A humorous look at the companies that caught our eye, for better or worse, this week
For a while there, investing in BRP was about as much fun as losing control of your ATV and hurtling down a rocky mountainside. But after the stock’s nasty tumble last year on news that major shareholders Bain Capital and the Beaudier Group were unloading millions of shares, BRP is finally regaining some traction: The company – which makes Can-Am off-road and on-road vehicles, Sea-Doos and Ski-Doos – posted better-than-expected quarterly results driven by strong sales of side-by-side ATVs, easing concerns about a U.S. economic slowdown. The shares are motoring back up the hill.
American Outdoor Brands (DOG)
You can add huge investing losses to the damage that gun manufacturers are causing. With some retailers moving away from gun sales after a series of high-profile mass shootings in the United States, shares of Outdoor Brands have lost more than three-quarters of their value in the past three years. The company, which makes Smith & Wesson firearms, took another hit this week after it missed quarterly estimates and cut its full-year earnings forecast, citing the impact of tariffs on its supply chain in China. Investors are selling first and asking questions later.
Ulta Beauty (DOG)
No amount of foundation, eye shadow or lipstick could cover up the ugly second-quarter report from cosmetics retailer Ulta Beauty. Citing “industry-wide sales headwinds," the company reported lower-than-expected earnings and took an exfoliator to its full-year guidance, reducing its profit and same-store sales guidance dramatically. Shocked by the sudden slowdown in Ulta’s sales, analysts slashed their ratings and price targets on the shares, which suffered their biggest one-day percentage drop on record. It will undoubtedly take investors a long time to make up these losses.

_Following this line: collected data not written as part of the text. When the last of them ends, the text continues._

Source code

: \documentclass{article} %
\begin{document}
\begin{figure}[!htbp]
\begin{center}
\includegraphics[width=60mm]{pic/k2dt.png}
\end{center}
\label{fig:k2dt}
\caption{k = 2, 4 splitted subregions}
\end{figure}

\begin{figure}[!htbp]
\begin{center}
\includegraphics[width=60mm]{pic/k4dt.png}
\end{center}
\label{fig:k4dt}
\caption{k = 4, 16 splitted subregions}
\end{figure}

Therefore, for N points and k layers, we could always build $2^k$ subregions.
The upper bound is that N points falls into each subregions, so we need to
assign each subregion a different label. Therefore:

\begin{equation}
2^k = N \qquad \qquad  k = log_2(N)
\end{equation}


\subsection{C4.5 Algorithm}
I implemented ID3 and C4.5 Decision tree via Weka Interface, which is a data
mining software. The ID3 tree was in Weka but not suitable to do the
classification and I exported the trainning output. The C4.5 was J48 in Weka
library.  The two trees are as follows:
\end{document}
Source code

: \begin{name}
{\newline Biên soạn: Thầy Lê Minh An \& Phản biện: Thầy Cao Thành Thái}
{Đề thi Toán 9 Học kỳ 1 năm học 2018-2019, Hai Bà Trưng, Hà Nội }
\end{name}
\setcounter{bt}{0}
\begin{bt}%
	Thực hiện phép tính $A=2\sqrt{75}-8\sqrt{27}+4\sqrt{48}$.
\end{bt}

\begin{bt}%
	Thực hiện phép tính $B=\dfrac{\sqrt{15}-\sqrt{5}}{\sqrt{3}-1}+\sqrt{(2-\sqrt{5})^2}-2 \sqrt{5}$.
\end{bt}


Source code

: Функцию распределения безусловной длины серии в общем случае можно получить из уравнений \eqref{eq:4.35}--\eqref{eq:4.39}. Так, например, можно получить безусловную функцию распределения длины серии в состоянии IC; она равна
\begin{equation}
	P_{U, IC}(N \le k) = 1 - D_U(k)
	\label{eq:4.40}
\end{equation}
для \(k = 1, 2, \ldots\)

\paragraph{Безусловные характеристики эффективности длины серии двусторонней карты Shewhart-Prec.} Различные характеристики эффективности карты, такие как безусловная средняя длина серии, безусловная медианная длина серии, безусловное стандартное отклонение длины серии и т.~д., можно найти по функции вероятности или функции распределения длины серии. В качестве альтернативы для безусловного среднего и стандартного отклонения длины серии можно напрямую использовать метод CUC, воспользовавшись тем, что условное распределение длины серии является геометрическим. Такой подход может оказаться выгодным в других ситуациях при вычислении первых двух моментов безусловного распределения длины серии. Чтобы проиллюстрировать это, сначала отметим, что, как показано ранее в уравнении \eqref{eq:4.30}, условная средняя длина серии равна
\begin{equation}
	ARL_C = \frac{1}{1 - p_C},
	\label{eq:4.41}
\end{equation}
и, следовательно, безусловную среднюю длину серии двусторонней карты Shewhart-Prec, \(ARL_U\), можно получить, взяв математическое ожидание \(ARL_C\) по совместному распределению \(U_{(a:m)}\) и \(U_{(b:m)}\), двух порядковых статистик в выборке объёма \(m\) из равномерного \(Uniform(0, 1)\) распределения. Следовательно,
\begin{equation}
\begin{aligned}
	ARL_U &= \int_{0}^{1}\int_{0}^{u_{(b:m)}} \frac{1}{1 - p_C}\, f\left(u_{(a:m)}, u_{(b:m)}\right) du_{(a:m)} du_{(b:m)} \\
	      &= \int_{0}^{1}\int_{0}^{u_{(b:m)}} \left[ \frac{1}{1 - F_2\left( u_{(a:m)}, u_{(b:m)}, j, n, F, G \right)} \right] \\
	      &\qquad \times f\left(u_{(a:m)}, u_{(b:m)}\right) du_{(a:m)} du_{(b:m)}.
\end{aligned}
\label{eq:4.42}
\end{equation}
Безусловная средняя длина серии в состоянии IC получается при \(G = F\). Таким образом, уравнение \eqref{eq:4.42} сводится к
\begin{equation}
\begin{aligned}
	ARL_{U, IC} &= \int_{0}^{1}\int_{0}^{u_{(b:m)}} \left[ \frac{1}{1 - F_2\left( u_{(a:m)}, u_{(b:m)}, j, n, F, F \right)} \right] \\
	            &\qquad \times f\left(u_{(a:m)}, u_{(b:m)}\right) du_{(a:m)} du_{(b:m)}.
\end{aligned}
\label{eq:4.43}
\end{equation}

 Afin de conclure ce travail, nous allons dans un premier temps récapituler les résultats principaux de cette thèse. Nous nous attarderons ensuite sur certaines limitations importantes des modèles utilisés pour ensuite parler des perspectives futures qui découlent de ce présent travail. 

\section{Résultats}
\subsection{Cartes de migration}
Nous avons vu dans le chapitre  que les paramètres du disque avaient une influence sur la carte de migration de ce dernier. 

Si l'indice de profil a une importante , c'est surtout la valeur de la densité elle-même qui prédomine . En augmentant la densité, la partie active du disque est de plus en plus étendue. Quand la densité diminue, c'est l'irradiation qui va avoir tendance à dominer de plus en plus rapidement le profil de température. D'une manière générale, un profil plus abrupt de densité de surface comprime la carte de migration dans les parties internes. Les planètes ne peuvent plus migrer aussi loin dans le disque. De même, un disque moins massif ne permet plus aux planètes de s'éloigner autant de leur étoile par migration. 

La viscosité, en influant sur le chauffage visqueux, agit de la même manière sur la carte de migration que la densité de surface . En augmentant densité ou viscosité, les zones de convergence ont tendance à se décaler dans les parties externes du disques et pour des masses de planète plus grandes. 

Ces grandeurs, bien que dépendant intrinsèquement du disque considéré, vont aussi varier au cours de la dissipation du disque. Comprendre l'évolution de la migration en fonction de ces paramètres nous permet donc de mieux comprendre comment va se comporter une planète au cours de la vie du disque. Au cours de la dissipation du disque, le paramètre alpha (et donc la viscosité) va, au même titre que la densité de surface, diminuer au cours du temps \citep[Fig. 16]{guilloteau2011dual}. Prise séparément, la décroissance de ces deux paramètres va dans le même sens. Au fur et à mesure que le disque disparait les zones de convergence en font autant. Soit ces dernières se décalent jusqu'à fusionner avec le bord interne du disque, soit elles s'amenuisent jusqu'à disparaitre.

Build-A-Bear Workshop (DOG)
Don’t feed the bears! Don’t invest in them, either. Shares of Build-A-Bear Workshop – which operates 450 stores worldwide where customers can make their own stuffed animals – took a large bite out of investors’ portfolios after the company said second-quarter revenue fell 4.8 per cent, in part because year-earlier results were boosted by a “pay your age” promotion. With the company also announcing a US$1.2-million loss and its stock touching an all-time low, investors are understandably bearish.
J.M. Smucker (DOG)
Words that rhyme with Smucker: sucker, pucker, trucker and, uh, one more we can’t print in a family newspaper but which Smucker investors were using liberally this week. Hammered by continuing low prices for Jif Peanut Butter and Folgers Coffee and by intense competition in the pet-food business that hurt its Nutrish brand in particular, Smucker posted earnings that missed expectations and cut its full-year guidance, sending the stock to a big loss. With a name like Smucker’s, it doesn’t have to be good after all.